▸ Required action
Omit the images and output every line of the data below exactly.

▸ Information provided
::::

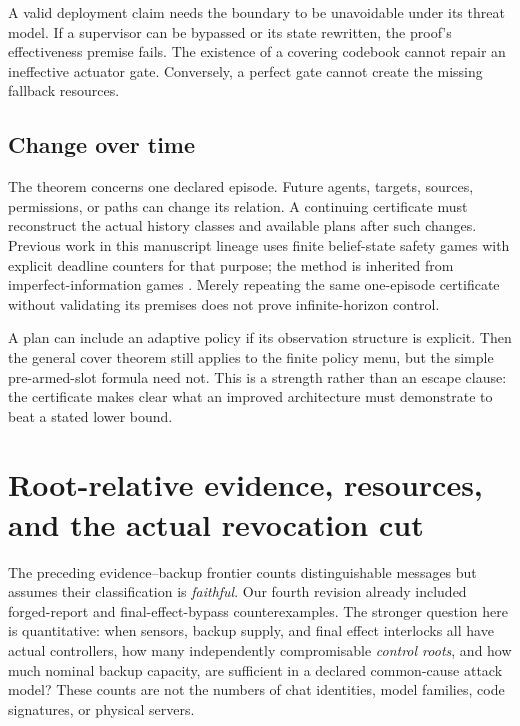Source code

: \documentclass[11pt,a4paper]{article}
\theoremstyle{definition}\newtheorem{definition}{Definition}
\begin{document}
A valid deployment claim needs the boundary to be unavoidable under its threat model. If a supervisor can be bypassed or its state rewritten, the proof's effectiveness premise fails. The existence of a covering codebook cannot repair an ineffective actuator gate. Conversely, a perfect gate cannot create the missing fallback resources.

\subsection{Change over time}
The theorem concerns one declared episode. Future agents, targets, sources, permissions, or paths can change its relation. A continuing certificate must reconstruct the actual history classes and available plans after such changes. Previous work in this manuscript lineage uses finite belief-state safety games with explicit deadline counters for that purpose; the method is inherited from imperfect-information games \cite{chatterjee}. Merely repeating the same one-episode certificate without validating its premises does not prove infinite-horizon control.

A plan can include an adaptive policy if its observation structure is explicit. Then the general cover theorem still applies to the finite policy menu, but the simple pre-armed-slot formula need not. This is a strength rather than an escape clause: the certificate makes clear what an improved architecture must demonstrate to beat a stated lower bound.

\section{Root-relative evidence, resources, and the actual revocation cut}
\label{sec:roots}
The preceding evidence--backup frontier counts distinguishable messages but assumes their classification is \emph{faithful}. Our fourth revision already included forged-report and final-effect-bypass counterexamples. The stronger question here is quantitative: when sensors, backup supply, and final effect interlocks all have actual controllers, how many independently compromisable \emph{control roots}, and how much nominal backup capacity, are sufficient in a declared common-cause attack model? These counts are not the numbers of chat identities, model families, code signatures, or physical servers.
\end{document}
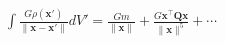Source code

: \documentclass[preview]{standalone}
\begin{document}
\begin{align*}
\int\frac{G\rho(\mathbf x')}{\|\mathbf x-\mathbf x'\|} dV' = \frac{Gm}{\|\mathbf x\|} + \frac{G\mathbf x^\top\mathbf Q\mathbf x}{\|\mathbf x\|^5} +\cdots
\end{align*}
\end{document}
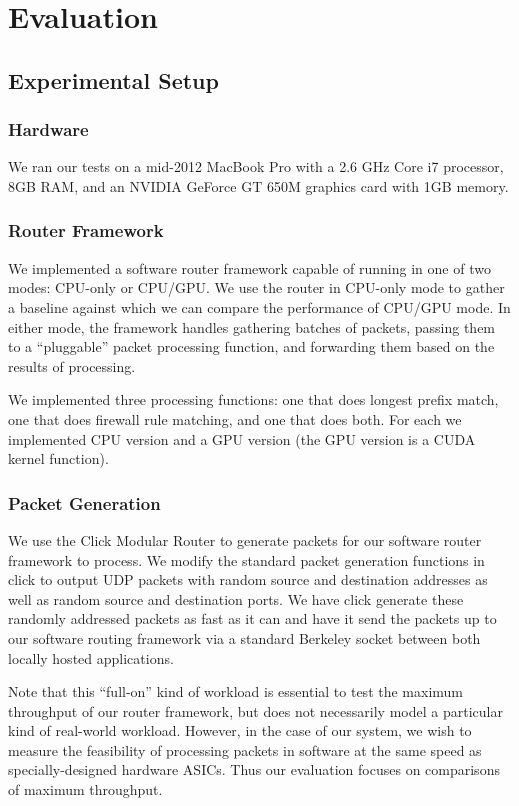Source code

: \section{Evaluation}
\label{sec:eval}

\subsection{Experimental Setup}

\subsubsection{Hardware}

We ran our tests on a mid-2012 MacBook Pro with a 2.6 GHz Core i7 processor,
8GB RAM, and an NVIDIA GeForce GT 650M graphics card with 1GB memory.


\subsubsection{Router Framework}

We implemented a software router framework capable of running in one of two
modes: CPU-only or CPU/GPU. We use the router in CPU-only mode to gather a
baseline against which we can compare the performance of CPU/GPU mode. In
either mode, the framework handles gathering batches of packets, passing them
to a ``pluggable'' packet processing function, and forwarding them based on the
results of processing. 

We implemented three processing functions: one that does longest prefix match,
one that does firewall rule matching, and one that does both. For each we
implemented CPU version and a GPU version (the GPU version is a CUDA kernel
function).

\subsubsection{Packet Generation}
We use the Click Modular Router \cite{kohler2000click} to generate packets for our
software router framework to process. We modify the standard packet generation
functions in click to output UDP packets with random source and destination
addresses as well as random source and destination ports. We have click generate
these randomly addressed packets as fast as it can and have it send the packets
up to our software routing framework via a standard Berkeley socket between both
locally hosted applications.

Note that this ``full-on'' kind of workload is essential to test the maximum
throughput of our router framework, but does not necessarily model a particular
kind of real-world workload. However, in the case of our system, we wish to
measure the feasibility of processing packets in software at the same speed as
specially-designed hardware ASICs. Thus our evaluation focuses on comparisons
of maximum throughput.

::::

▸ Response to this exercise
Source code

: \documentclass[11pt,a4paper]{article}
\theoremstyle{definition}\newtheorem{definition}{Definition}
\begin{document}
A valid deployment claim needs the boundary to be unavoidable under its threat model. If a supervisor can be bypassed or its state rewritten, the proof's effectiveness premise fails. The existence of a covering codebook cannot repair an ineffective actuator gate. Conversely, a perfect gate cannot create the missing fallback resources.

\subsection{Change over time}
The theorem concerns one declared episode. Future agents, targets, sources, permissions, or paths can change its relation. A continuing certificate must reconstruct the actual history classes and available plans after such changes. Previous work in this manuscript lineage uses finite belief-state safety games with explicit deadline counters for that purpose; the method is inherited from imperfect-information games \cite{chatterjee}. Merely repeating the same one-episode certificate without validating its premises does not prove infinite-horizon control.

A plan can include an adaptive policy if its observation structure is explicit. Then the general cover theorem still applies to the finite policy menu, but the simple pre-armed-slot formula need not. This is a strength rather than an escape clause: the certificate makes clear what an improved architecture must demonstrate to beat a stated lower bound.

\section{Root-relative evidence, resources, and the actual revocation cut}
\label{sec:roots}
The preceding evidence--backup frontier counts distinguishable messages but assumes their classification is \emph{faithful}. Our fourth revision already included forged-report and final-effect-bypass counterexamples. The stronger question here is quantitative: when sensors, backup supply, and final effect interlocks all have actual controllers, how many independently compromisable \emph{control roots}, and how much nominal backup capacity, are sufficient in a declared common-cause attack model? These counts are not the numbers of chat identities, model families, code signatures, or physical servers.
\end{document}
Source code

: \documentclass[preview]{standalone}
\begin{document}
\begin{align*}
\int\frac{G\rho(\mathbf x')}{\|\mathbf x-\mathbf x'\|} dV' = \frac{Gm}{\|\mathbf x\|} + \frac{G\mathbf x^\top\mathbf Q\mathbf x}{\|\mathbf x\|^5} +\cdots
\end{align*}
\end{document}
Source code

: \section{Evaluation}
\label{sec:eval}

\subsection{Experimental Setup}

\subsubsection{Hardware}

We ran our tests on a mid-2012 MacBook Pro with a 2.6 GHz Core i7 processor,
8GB RAM, and an NVIDIA GeForce GT 650M graphics card with 1GB memory.


\subsubsection{Router Framework}

We implemented a software router framework capable of running in one of two
modes: CPU-only or CPU/GPU. We use the router in CPU-only mode to gather a
baseline against which we can compare the performance of CPU/GPU mode. In
either mode, the framework handles gathering batches of packets, passing them
to a ``pluggable'' packet processing function, and forwarding them based on the
results of processing. 

We implemented three processing functions: one that does longest prefix match,
one that does firewall rule matching, and one that does both. For each we
implemented CPU version and a GPU version (the GPU version is a CUDA kernel
function).

\subsubsection{Packet Generation}
We use the Click Modular Router \cite{kohler2000click} to generate packets for our
software router framework to process. We modify the standard packet generation
functions in click to output UDP packets with random source and destination
addresses as well as random source and destination ports. We have click generate
these randomly addressed packets as fast as it can and have it send the packets
up to our software routing framework via a standard Berkeley socket between both
locally hosted applications.

Note that this ``full-on'' kind of workload is essential to test the maximum
throughput of our router framework, but does not necessarily model a particular
kind of real-world workload. However, in the case of our system, we wish to
measure the feasibility of processing packets in software at the same speed as
specially-designed hardware ASICs. Thus our evaluation focuses on comparisons
of maximum throughput.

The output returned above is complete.